= DESCRIPTION OF THE TASK =
Across the entries below, work out how many lines contain "then". Respond with the number and no other text.

= RECORD EXTRACTS =
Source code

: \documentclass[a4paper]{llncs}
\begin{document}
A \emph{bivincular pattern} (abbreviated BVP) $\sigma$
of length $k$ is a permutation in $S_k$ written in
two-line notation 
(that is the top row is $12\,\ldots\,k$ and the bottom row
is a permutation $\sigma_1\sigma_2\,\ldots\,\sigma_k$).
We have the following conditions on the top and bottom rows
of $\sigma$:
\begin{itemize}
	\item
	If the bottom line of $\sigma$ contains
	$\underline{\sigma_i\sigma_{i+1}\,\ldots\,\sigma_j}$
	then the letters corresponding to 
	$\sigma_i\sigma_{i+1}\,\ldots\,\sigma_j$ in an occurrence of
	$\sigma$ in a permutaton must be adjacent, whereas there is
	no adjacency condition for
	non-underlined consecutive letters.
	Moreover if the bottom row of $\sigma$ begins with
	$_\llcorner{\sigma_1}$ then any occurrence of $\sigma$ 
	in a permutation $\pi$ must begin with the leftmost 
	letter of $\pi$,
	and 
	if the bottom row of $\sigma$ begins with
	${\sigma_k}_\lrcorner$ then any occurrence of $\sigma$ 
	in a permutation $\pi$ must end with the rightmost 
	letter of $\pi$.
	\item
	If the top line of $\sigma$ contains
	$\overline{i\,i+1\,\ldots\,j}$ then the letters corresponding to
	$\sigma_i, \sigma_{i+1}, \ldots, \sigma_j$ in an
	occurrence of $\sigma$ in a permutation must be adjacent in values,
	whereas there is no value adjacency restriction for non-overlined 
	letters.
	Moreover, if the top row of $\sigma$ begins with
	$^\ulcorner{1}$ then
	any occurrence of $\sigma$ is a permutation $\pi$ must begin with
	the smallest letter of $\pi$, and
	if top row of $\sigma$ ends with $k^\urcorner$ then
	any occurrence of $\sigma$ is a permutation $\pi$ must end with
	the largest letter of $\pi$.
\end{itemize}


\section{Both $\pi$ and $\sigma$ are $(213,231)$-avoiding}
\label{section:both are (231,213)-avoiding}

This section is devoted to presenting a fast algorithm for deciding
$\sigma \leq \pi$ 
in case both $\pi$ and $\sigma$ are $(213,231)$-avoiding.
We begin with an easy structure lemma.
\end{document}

= TASK RESULT =
6